El día que se perdió la cordura
La reseña de esta novela cuyas primeras líneas son sobrecogedoras; impactan de tal manera que te hacen dudar. Sin enterarme, paso horas leyendo, sumergido en un relato en dos tiempos.
El primero, inquietante, en Salt Lake, junio de 1996 y el segundo, tremendo, en Boston, diciembre de 2013. La acción se mueve entre tres escenarios, los dos anteriores y Quebec, también durante las Navidades de 2013.
El día que se perdió la cordura comienza en Boston. Allí, un hombre desnudo portando en su mano la cabeza de una mujer es detenido en el centro de la ciudad la víspera de Navidad. Horas después, el doctor Jenkins, director del centro psiquiátrico de la localidad y la agente del F.B.I., Stella Hyden, especialista en análisis conductuales y perfiles psicológicos, se encuentran ante lo que creen: el mal en estado puro. Ambos se mueven sin saber qué hacer, totalmente desorientados, sobre todo a partir de un nuevo hecho aún más aterrador sucedido dos días después de aquel, en el que, al parecer, se perdió la cordura.

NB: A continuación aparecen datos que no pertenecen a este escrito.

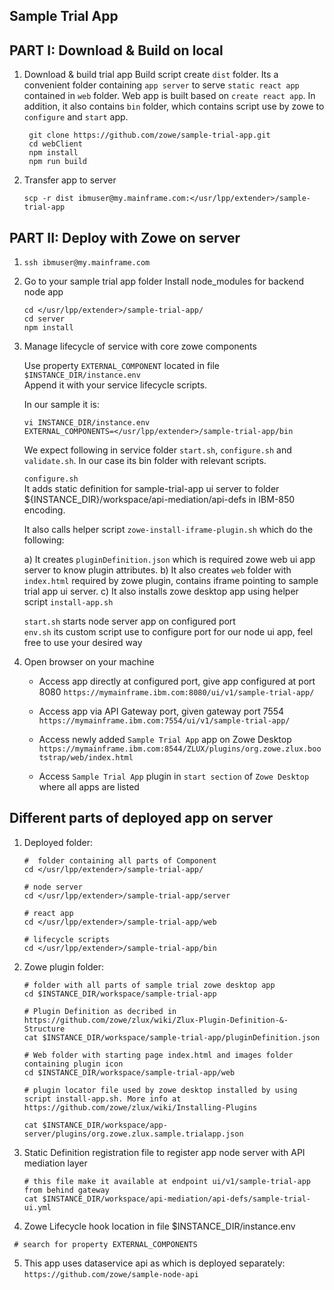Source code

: ## Sample Trial App

## PART I: Download & Build on local

1) Download & build trial app
   Build script create `dist` folder. Its a convenient folder containing `app server` to serve `static react app` contained in `web` folder. Web app is built based on `create react app`.
   In addition, it also contains `bin` folder, which contains script use by zowe to `configure` and `start` app.

   ```
    git clone https://github.com/zowe/sample-trial-app.git
    cd webClient
    npm install
    npm run build
   ```

1) Transfer app to server  

   ```
   scp -r dist ibmuser@my.mainframe.com:</usr/lpp/extender>/sample-trial-app
   ```

## PART II: Deploy with Zowe on server

1) `ssh ibmuser@my.mainframe.com`

2) Go to your sample trial app folder
    Install node_modules for backend node app   
    ```
    cd </usr/lpp/extender>/sample-trial-app/
    cd server
    npm install
    ```

3) Manage lifecycle of service with core zowe components

    Use property `EXTERNAL_COMPONENT` located in file `$INSTANCE_DIR/instance.env`       
    Append it with your service lifecycle scripts.     

    In our sample it is:   
    ```
    vi INSTANCE_DIR/instance.env   
    EXTERNAL_COMPONENTS=</usr/lpp/extender>/sample-trial-app/bin      
    ```

    We expect following in service folder `start.sh`, `configure.sh` and `validate.sh`.
    In our case its bin folder with relevant scripts.    
        
    `configure.sh`   
    It adds static definition for sample-trial-app ui server to folder ${INSTANCE_DIR}/workspace/api-mediation/api-defs in IBM-850 encoding.    
    
    It also calls helper script `zowe-install-iframe-plugin.sh` which do the following:

    a) It creates `pluginDefinition.json` which is required zowe web ui app server to know plugin attributes.
    b) It also creates `web` folder with `index.html` required by zowe plugin, contains iframe pointing to sample trial app ui server.
    c) It also installs zowe desktop app using helper script `install-app.sh`

    `start.sh` starts node server app on configured port       
    `env.sh` its custom script use to configure port for our node ui app, feel free to use your desired way  


4) Open browser on your machine

    * Access app directly at configured port, give app configured at port 8080
        `https://mymainframe.ibm.com:8080/ui/v1/sample-trial-app/`

    * Access app via API Gateway port, given gateway port 7554
        `https://mymainframe.ibm.com:7554/ui/v1/sample-trial-app/`

    * Access newly added `Sample Trial App` app on Zowe Desktop 
      `https://mymainframe.ibm.com:8544/ZLUX/plugins/org.zowe.zlux.bootstrap/web/index.html`   

    * Access `Sample Trial App` plugin in `start section` of `Zowe Desktop` where all apps are listed  


## Different parts of deployed app on server

1) Deployed folder:
   ```
   #  folder containing all parts of Component
   cd </usr/lpp/extender>/sample-trial-app/

   # node server
   cd </usr/lpp/extender>/sample-trial-app/server

   # react app
   cd </usr/lpp/extender>/sample-trial-app/web

   # lifecycle scripts
   cd </usr/lpp/extender>/sample-trial-app/bin

   ```
2) Zowe plugin folder:
   ```
   # folder with all parts of sample trial zowe desktop app
   cd $INSTANCE_DIR/workspace/sample-trial-app 

   # Plugin Definition as decribed in https://github.com/zowe/zlux/wiki/Zlux-Plugin-Definition-&-Structure
   cat $INSTANCE_DIR/workspace/sample-trial-app/pluginDefinition.json

   # Web folder with starting page index.html and images folder containing plugin icon
   cd $INSTANCE_DIR/workspace/sample-trial-app/web

   # plugin locator file used by zowe desktop installed by using script install-app.sh. More info at https://github.com/zowe/zlux/wiki/Installing-Plugins

   cat $INSTANCE_DIR/workspace/app-server/plugins/org.zowe.zlux.sample.trialapp.json
   ```

3) Static Definition registration file to register app node server with API mediation layer
    ```
    # this file make it available at endpoint ui/v1/sample-trial-app from behind gateway
    cat $INSTANCE_DIR/workspace/api-mediation/api-defs/sample-trial-ui.yml
    ```  

4) Zowe Lifecycle hook location in file $INSTANCE_DIR/instance.env
  ```
   # search for property EXTERNAL_COMPONENTS
  ```

5) This app uses dataservice api as which is deployed separately:
`https://github.com/zowe/sample-node-api`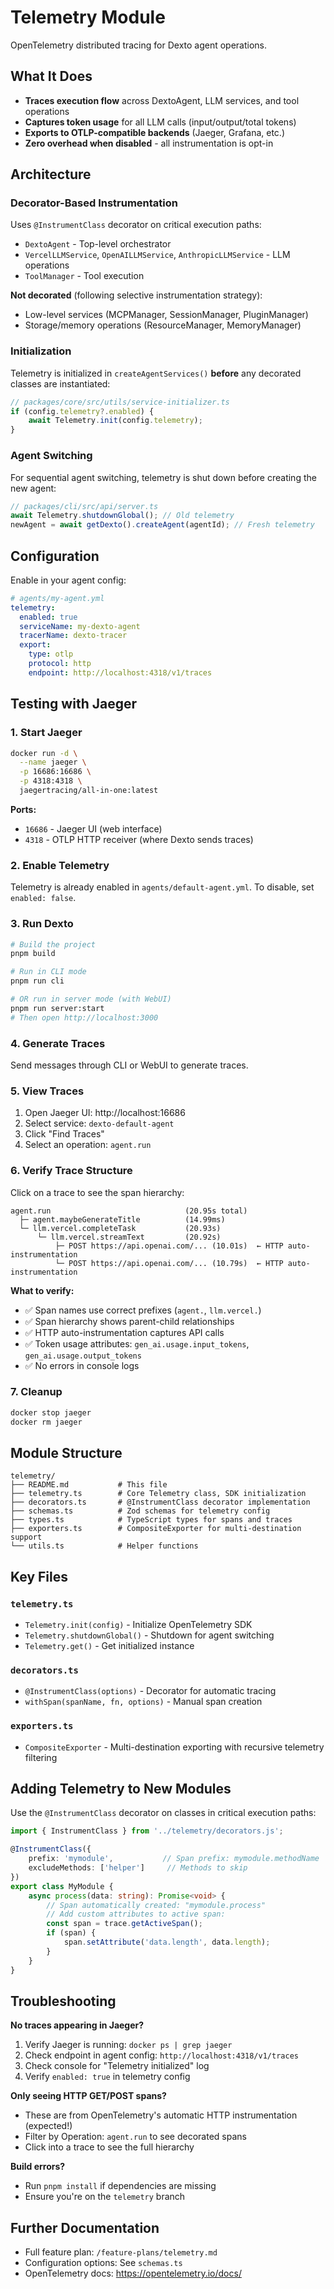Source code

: # Telemetry Module

OpenTelemetry distributed tracing for Dexto agent operations.

## What It Does

- **Traces execution flow** across DextoAgent, LLM services, and tool operations
- **Captures token usage** for all LLM calls (input/output/total tokens)
- **Exports to OTLP-compatible backends** (Jaeger, Grafana, etc.)
- **Zero overhead when disabled** - all instrumentation is opt-in

## Architecture

### Decorator-Based Instrumentation

Uses `@InstrumentClass` decorator on critical execution paths:

- `DextoAgent` - Top-level orchestrator
- `VercelLLMService`, `OpenAILLMService`, `AnthropicLLMService` - LLM operations
- `ToolManager` - Tool execution

**Not decorated** (following selective instrumentation strategy):
- Low-level services (MCPManager, SessionManager, PluginManager)
- Storage/memory operations (ResourceManager, MemoryManager)

### Initialization

Telemetry is initialized in `createAgentServices()` **before** any decorated classes are instantiated:

```typescript
// packages/core/src/utils/service-initializer.ts
if (config.telemetry?.enabled) {
    await Telemetry.init(config.telemetry);
}
```

### Agent Switching

For sequential agent switching, telemetry is shut down before creating the new agent:

```typescript
// packages/cli/src/api/server.ts
await Telemetry.shutdownGlobal(); // Old telemetry
newAgent = await getDexto().createAgent(agentId); // Fresh telemetry
```

## Configuration

Enable in your agent config:

```yaml
# agents/my-agent.yml
telemetry:
  enabled: true
  serviceName: my-dexto-agent
  tracerName: dexto-tracer
  export:
    type: otlp
    protocol: http
    endpoint: http://localhost:4318/v1/traces
```

## Testing with Jaeger

### 1. Start Jaeger

```bash
docker run -d \
  --name jaeger \
  -p 16686:16686 \
  -p 4318:4318 \
  jaegertracing/all-in-one:latest
```

**Ports:**
- `16686` - Jaeger UI (web interface)
- `4318` - OTLP HTTP receiver (where Dexto sends traces)

### 2. Enable Telemetry

Telemetry is already enabled in `agents/default-agent.yml`. To disable, set `enabled: false`.

### 3. Run Dexto

```bash
# Build the project
pnpm build

# Run in CLI mode
pnpm run cli

# OR run in server mode (with WebUI)
pnpm run server:start
# Then open http://localhost:3000
```

### 4. Generate Traces

Send messages through CLI or WebUI to generate traces.

### 5. View Traces

1. Open Jaeger UI: http://localhost:16686
2. Select service: `dexto-default-agent`
3. Click "Find Traces"
4. Select an operation: `agent.run`

### 6. Verify Trace Structure

Click on a trace to see the span hierarchy:

```
agent.run                              (20.95s total)
  ├─ agent.maybeGenerateTitle          (14.99ms)
  └─ llm.vercel.completeTask           (20.93s)
      └─ llm.vercel.streamText         (20.92s)
          ├─ POST https://api.openai.com/... (10.01s)  ← HTTP auto-instrumentation
          └─ POST https://api.openai.com/... (10.79s)  ← HTTP auto-instrumentation
```

**What to verify:**
- ✅ Span names use correct prefixes (`agent.`, `llm.vercel.`)
- ✅ Span hierarchy shows parent-child relationships
- ✅ HTTP auto-instrumentation captures API calls
- ✅ Token usage attributes: `gen_ai.usage.input_tokens`, `gen_ai.usage.output_tokens`
- ✅ No errors in console logs

### 7. Cleanup

```bash
docker stop jaeger
docker rm jaeger
```

## Module Structure

```
telemetry/
├── README.md           # This file
├── telemetry.ts        # Core Telemetry class, SDK initialization
├── decorators.ts       # @InstrumentClass decorator implementation
├── schemas.ts          # Zod schemas for telemetry config
├── types.ts            # TypeScript types for spans and traces
├── exporters.ts        # CompositeExporter for multi-destination support
└── utils.ts            # Helper functions
```

## Key Files

### `telemetry.ts`
- `Telemetry.init(config)` - Initialize OpenTelemetry SDK
- `Telemetry.shutdownGlobal()` - Shutdown for agent switching
- `Telemetry.get()` - Get initialized instance

### `decorators.ts`
- `@InstrumentClass(options)` - Decorator for automatic tracing
- `withSpan(spanName, fn, options)` - Manual span creation

### `exporters.ts`
- `CompositeExporter` - Multi-destination exporting with recursive telemetry filtering

## Adding Telemetry to New Modules

Use the `@InstrumentClass` decorator on classes in critical execution paths:

```typescript
import { InstrumentClass } from '../telemetry/decorators.js';

@InstrumentClass({
    prefix: 'mymodule',           // Span prefix: mymodule.methodName
    excludeMethods: ['helper']     // Methods to skip
})
export class MyModule {
    async process(data: string): Promise<void> {
        // Span automatically created: "mymodule.process"
        // Add custom attributes to active span:
        const span = trace.getActiveSpan();
        if (span) {
            span.setAttribute('data.length', data.length);
        }
    }
}
```

## Troubleshooting

**No traces appearing in Jaeger?**
1. Verify Jaeger is running: `docker ps | grep jaeger`
2. Check endpoint in agent config: `http://localhost:4318/v1/traces`
3. Check console for "Telemetry initialized" log
4. Verify `enabled: true` in telemetry config

**Only seeing HTTP GET/POST spans?**
- These are from OpenTelemetry's automatic HTTP instrumentation (expected!)
- Filter by Operation: `agent.run` to see decorated spans
- Click into a trace to see the full hierarchy

**Build errors?**
- Run `pnpm install` if dependencies are missing
- Ensure you're on the `telemetry` branch

## Further Documentation

- Full feature plan: `/feature-plans/telemetry.md`
- Configuration options: See `schemas.ts`
- OpenTelemetry docs: https://opentelemetry.io/docs/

Quizás, en mi opinión, la palabra que mejor pudiese definir mejor a la novela es “tensión”. Javier Castillo la crea a niveles altos y no deja que decaiga hasta el final. Por momentos, la narración, alarmante y turbadora, pudiese parecer disparatada, demencial o rozando la fantasía. No es el caso. Todos los razonamientos aparentemente poco probables o inverosímiles se explican perfectamente a la luz de la sinrazón. Desequilibrio mental, pérdida de control, irracionalidad, locura, alteran facultades mentales y conductas y dan lugar a hechos insólitos e inexplicables.